• **Work request**
Output exactly what appears from the line containing "儿子在路口站了几秒钟：「陈哥，往左。左边有风向，右边应该是个死胡同。」" to the end of the data below, and nothing more.

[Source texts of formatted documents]
┌────────

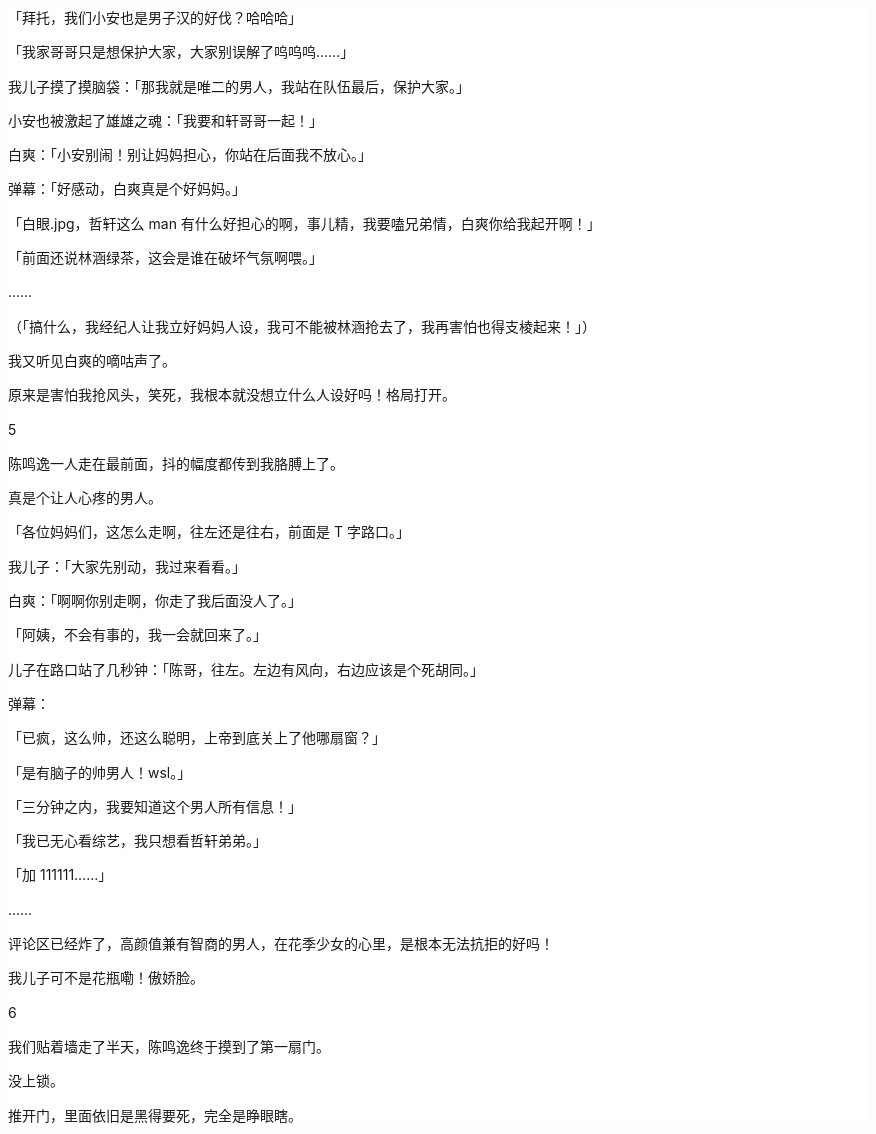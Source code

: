 「拜托，我们小安也是男子汉的好伐？哈哈哈」

「我家哥哥只是想保护大家，大家别误解了呜呜呜……」

我儿子摸了摸脑袋：「那我就是唯二的男人，我站在队伍最后，保护大家。」

小安也被激起了雄雄之魂：「我要和轩哥哥一起！」

白爽：「小安别闹！别让妈妈担心，你站在后面我不放心。」

弹幕：「好感动，白爽真是个好妈妈。」

「白眼.jpg，哲轩这么 man 有什么好担心的啊，事儿精，我要嗑兄弟情，白爽你给我起开啊！」

「前面还说林涵绿茶，这会是谁在破坏气氛啊喂。」

……

（「搞什么，我经纪人让我立好妈妈人设，我可不能被林涵抢去了，我再害怕也得支棱起来！」）

我又听见白爽的嘀咕声了。

原来是害怕我抢风头，笑死，我根本就没想立什么人设好吗！格局打开。

5

陈鸣逸一人走在最前面，抖的幅度都传到我胳膊上了。

真是个让人心疼的男人。

「各位妈妈们，这怎么走啊，往左还是往右，前面是 T 字路口。」

我儿子：「大家先别动，我过来看看。」

白爽：「啊啊你别走啊，你走了我后面没人了。」

「阿姨，不会有事的，我一会就回来了。」

儿子在路口站了几秒钟：「陈哥，往左。左边有风向，右边应该是个死胡同。」

弹幕：

「已疯，这么帅，还这么聪明，上帝到底关上了他哪扇窗？」

「是有脑子的帅男人！wsl。」

「三分钟之内，我要知道这个男人所有信息！」

「我已无心看综艺，我只想看哲轩弟弟。」

「加 111111……」

……

评论区已经炸了，高颜值兼有智商的男人，在花季少女的心里，是根本无法抗拒的好吗！

我儿子可不是花瓶嘞！傲娇脸。

6

我们贴着墙走了半天，陈鸣逸终于摸到了第一扇门。

没上锁。

推开门，里面依旧是黑得要死，完全是睁眼瞎。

└────────

• **Solution**
儿子在路口站了几秒钟：「陈哥，往左。左边有风向，右边应该是个死胡同。」

弹幕：

「已疯，这么帅，还这么聪明，上帝到底关上了他哪扇窗？」

「是有脑子的帅男人！wsl。」

「三分钟之内，我要知道这个男人所有信息！」

「我已无心看综艺，我只想看哲轩弟弟。」

「加 111111……」

……

评论区已经炸了，高颜值兼有智商的男人，在花季少女的心里，是根本无法抗拒的好吗！

我儿子可不是花瓶嘞！傲娇脸。

6

我们贴着墙走了半天，陈鸣逸终于摸到了第一扇门。

没上锁。

推开门，里面依旧是黑得要死，完全是睁眼瞎。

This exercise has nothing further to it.